13. It is a settled legal proposition that the power of attorney holder
cannot depose in place of the principal. Provisions of Order III, Rules
1 and 2 CPC empower the holder of the power of attorney to “act” on
behalf of the principal. The word “acts” employed therein is confined
only to “acts” done by the power-of-attorney holder, in exercise of the
power granted to him by virtue of the instrument. The term “acts”,
would not include deposing in place and instead of the principal. In
other words, if the power-of-attorney holder has preferred any “acts”

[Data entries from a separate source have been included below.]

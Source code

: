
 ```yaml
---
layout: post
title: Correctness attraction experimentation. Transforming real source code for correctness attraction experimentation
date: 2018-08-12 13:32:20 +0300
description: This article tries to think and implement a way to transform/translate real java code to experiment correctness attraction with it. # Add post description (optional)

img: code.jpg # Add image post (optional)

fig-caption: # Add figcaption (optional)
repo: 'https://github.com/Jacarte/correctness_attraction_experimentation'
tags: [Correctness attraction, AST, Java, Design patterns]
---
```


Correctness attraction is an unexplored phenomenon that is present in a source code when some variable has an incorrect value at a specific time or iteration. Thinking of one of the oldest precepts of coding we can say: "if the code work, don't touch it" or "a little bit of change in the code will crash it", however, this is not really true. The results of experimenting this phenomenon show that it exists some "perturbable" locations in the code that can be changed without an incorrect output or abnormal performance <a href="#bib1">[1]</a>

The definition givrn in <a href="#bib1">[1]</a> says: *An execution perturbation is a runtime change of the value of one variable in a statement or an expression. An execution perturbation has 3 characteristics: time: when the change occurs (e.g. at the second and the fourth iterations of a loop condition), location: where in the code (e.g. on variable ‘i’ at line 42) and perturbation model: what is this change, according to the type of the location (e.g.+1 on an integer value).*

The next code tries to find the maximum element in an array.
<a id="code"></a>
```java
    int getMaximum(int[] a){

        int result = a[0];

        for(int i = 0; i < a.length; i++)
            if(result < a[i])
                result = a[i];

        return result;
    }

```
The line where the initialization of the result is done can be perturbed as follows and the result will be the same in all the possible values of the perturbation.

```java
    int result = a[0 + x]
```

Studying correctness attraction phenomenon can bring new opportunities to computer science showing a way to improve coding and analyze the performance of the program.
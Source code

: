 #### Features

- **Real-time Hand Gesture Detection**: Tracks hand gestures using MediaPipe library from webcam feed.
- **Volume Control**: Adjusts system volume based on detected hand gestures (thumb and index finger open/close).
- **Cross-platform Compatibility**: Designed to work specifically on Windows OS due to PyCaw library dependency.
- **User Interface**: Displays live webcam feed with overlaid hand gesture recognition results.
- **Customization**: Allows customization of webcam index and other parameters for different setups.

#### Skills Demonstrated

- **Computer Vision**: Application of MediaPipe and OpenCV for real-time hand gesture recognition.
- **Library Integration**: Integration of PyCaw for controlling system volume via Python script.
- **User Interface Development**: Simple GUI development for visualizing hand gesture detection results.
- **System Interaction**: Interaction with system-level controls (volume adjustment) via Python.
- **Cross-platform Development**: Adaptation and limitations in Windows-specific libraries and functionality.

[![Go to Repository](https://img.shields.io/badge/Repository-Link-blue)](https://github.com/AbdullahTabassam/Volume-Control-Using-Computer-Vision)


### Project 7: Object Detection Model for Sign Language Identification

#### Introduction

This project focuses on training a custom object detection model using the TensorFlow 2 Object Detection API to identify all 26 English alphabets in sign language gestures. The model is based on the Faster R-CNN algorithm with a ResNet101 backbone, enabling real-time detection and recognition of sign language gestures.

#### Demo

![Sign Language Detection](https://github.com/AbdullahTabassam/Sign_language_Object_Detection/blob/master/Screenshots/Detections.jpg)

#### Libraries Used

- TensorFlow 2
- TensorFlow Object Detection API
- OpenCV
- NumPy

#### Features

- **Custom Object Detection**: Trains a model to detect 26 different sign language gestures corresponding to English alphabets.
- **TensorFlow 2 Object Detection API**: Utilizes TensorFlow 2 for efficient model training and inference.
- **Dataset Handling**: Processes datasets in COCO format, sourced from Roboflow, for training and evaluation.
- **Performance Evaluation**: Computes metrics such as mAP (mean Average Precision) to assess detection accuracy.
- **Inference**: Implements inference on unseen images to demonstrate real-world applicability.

in pursuance of the power of attorney, he may depose for the principal
in respect of such acts, but he cannot depose for the principal for acts
done by the principal, and not by him. Similarly, he cannot depose for
the principal in respect of a matter, as regards which, only the
principal can have personal knowledge and in respect of which, the
principal is entitled to be cross-examined. (See: Vidhyadhar v.
Manikrao & Anr., AIR 1999 SC 1441; Janki Vashdeo Bhojwani v.

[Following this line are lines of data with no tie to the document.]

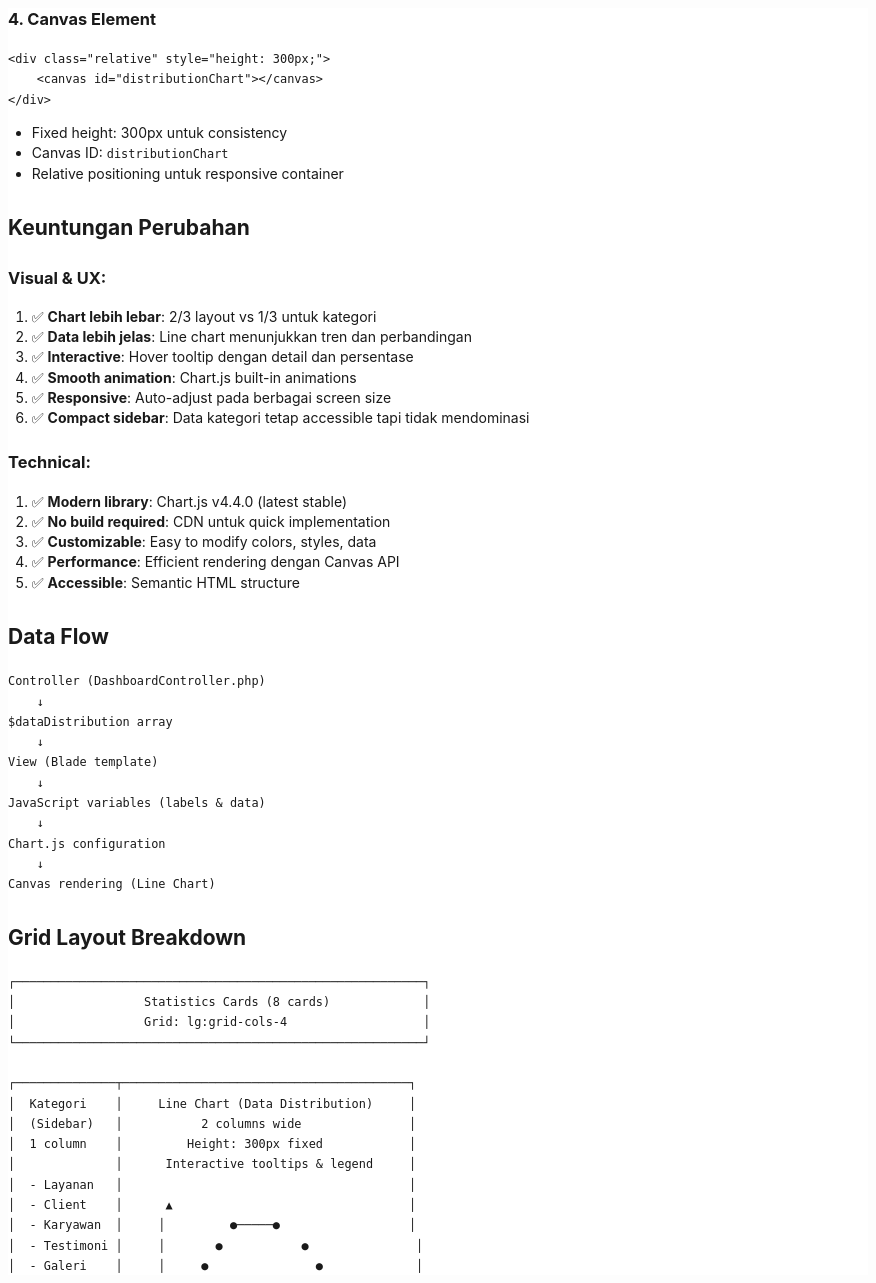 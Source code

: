 ### 4. Canvas Element

```blade
<div class="relative" style="height: 300px;">
    <canvas id="distributionChart"></canvas>
</div>
```

- Fixed height: 300px untuk consistency
- Canvas ID: `distributionChart`
- Relative positioning untuk responsive container

## Keuntungan Perubahan

### Visual & UX:
1. ✅ **Chart lebih lebar**: 2/3 layout vs 1/3 untuk kategori
2. ✅ **Data lebih jelas**: Line chart menunjukkan tren dan perbandingan
3. ✅ **Interactive**: Hover tooltip dengan detail dan persentase
4. ✅ **Smooth animation**: Chart.js built-in animations
5. ✅ **Responsive**: Auto-adjust pada berbagai screen size
6. ✅ **Compact sidebar**: Data kategori tetap accessible tapi tidak mendominasi

### Technical:
1. ✅ **Modern library**: Chart.js v4.4.0 (latest stable)
2. ✅ **No build required**: CDN untuk quick implementation
3. ✅ **Customizable**: Easy to modify colors, styles, data
4. ✅ **Performance**: Efficient rendering dengan Canvas API
5. ✅ **Accessible**: Semantic HTML structure

## Data Flow

```
Controller (DashboardController.php)
    ↓ 
$dataDistribution array
    ↓
View (Blade template)
    ↓
JavaScript variables (labels & data)
    ↓
Chart.js configuration
    ↓
Canvas rendering (Line Chart)
```

## Grid Layout Breakdown

```
┌─────────────────────────────────────────────────────────┐
│                  Statistics Cards (8 cards)             │
│                  Grid: lg:grid-cols-4                   │
└─────────────────────────────────────────────────────────┘

┌──────────────┬────────────────────────────────────────┐
│  Kategori    │     Line Chart (Data Distribution)     │
│  (Sidebar)   │           2 columns wide               │
│  1 column    │         Height: 300px fixed            │
│              │      Interactive tooltips & legend     │
│  - Layanan   │                                        │
│  - Client    │      ▲                                 │
│  - Karyawan  │     │         ●─────●                  │
│  - Testimoni │     │       ●           ●               │
│  - Galeri    │     │     ●               ●             │
``` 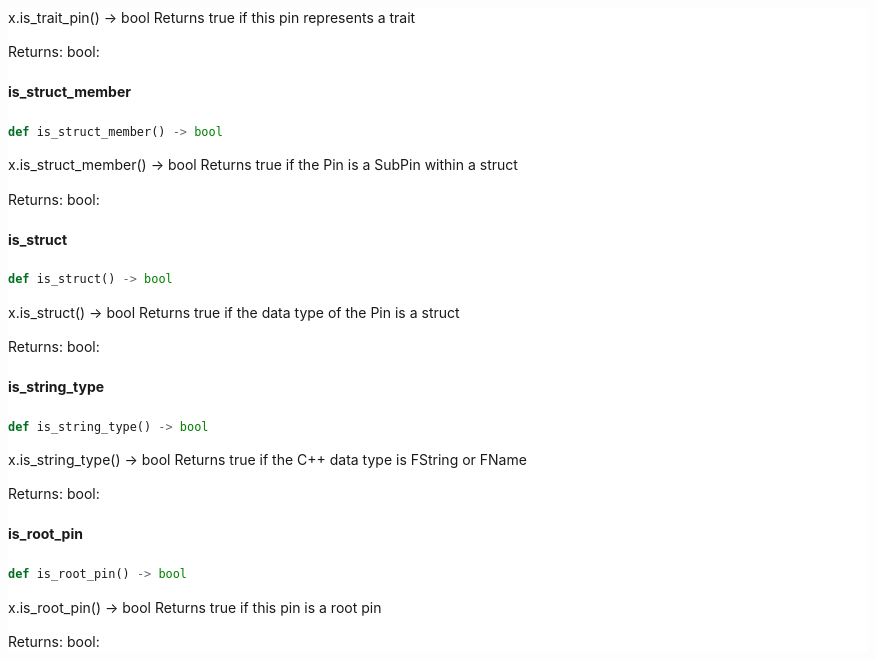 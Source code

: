 x.is_trait_pin() -> bool
Returns true if this pin represents a trait

Returns:
    bool:

<a id="unreal.RigVMPin.is_struct_member"></a>

#### is_struct_member

```python
def is_struct_member() -> bool
```

x.is_struct_member() -> bool
Returns true if the Pin is a SubPin within a struct

Returns:
    bool:

<a id="unreal.RigVMPin.is_struct"></a>

#### is_struct

```python
def is_struct() -> bool
```

x.is_struct() -> bool
Returns true if the data type of the Pin is a struct

Returns:
    bool:

<a id="unreal.RigVMPin.is_string_type"></a>

#### is_string_type

```python
def is_string_type() -> bool
```

x.is_string_type() -> bool
Returns true if the C++ data type is FString or FName

Returns:
    bool:

<a id="unreal.RigVMPin.is_root_pin"></a>

#### is_root_pin

```python
def is_root_pin() -> bool
```

x.is_root_pin() -> bool
Returns true if this pin is a root pin

Returns:
    bool:
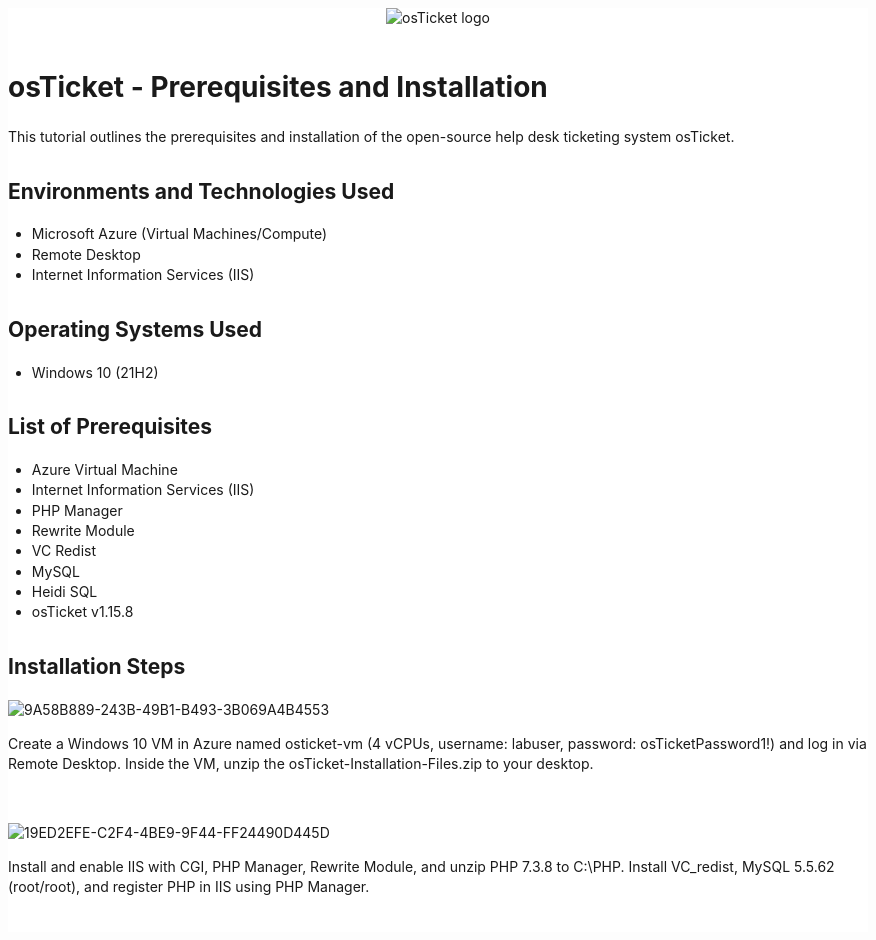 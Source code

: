<p align="center">
<img src="https://i.imgur.com/Clzj7Xs.png" alt="osTicket logo"/>
</p>

<h1>osTicket - Prerequisites and Installation</h1>
This tutorial outlines the prerequisites and installation of the open-source help desk ticketing system osTicket.<br />



<h2>Environments and Technologies Used</h2>

- Microsoft Azure (Virtual Machines/Compute)
- Remote Desktop
- Internet Information Services (IIS)

<h2>Operating Systems Used </h2>

- Windows 10</b> (21H2)

<h2>List of Prerequisites</h2>

- Azure Virtual Machine
- Internet Information Services (IIS)
- PHP Manager
- Rewrite Module
- VC Redist
- MySQL
- Heidi SQL
- osTicket v1.15.8

<h2>Installation Steps</h2>

<p>
<img width="1728" alt="9A58B889-243B-49B1-B493-3B069A4B4553" src="https://github.com/user-attachments/assets/a5b78147-0425-40a7-9102-32c0087c889e" />


<p>
Create a Windows 10 VM in Azure named osticket-vm (4 vCPUs, username: labuser, password: osTicketPassword1!) and log in via Remote Desktop. Inside the VM, unzip the osTicket-Installation-Files.zip to your desktop.
</p>
<br />

<p>
<img width="1728" alt="19ED2EFE-C2F4-4BE9-9F44-FF24490D445D" src="https://github.com/user-attachments/assets/162c2e51-bc66-45f9-ab3a-b69bad2d5a61" />

</p>
<p>

Install and enable IIS with CGI, PHP Manager, Rewrite Module, and unzip PHP 7.3.8 to C:\PHP. Install VC_redist, MySQL 5.5.62 (root/root), and register PHP in IIS using PHP Manager.


</p>
<br />

<p>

Indusind Bank Ltd., (2005) 2 SCC 217; M/S Shankar Finance and
Investment v. State of A.P & Ors., AIR 2009 SC 422; and Man
Kaur v. Hartar Singh Sangha, (2010) 10 SCC 512).
14. So far as the notice of the agreement between the appellant and
Res. No. 1 is concerned, the trial court after taking note of the recital
of the said agreement in the agreement to sell and sale deed also, has
held, that, so far as the land sold to respondents other than respondent
no.6, the parties had been fully aware of the same. Only respondent
no.6 had no such notice. Shri A. G. Chaudhari, learned senior counsel
appearing on behalf of the appellant, has submitted that the same
being a very small area, the appellant is not willing to disturb the
possession of defendant no.6.
15. In the facts and circumstances of the case, as the appellant has
not yet acquired any title over the land, he has no right to receive
compensation to the tune of Rs. 29,47,112/-. However, he withdrew
the said amount by giving an undertaking to return the said amount to
Res. No. 1 in case any such order was passed by the court in this
16. In view of the above, the appeals are allowed. The judgment
and decree passed by the High Court is set aside, and the same passed
by the trial court is restored. As a consequence, the appellant is
entitled to get the sale deed executed and registered, with respect to
all the suit land available now (minus the land acquired and the land
purchased by the respondent no.6).
17. The appellant is directed to refund the amount of compensation
received by him to Res. No. 1 within a period of three months,
alongwith 9% interest from the date of receipt till the date of payment.
Civil Appeal Nos. 2888 and 4459 of 2005
In view of the judgment and order in Civil Appeal Nos. 2885-
2887 of 2005, these appeals are dismissed.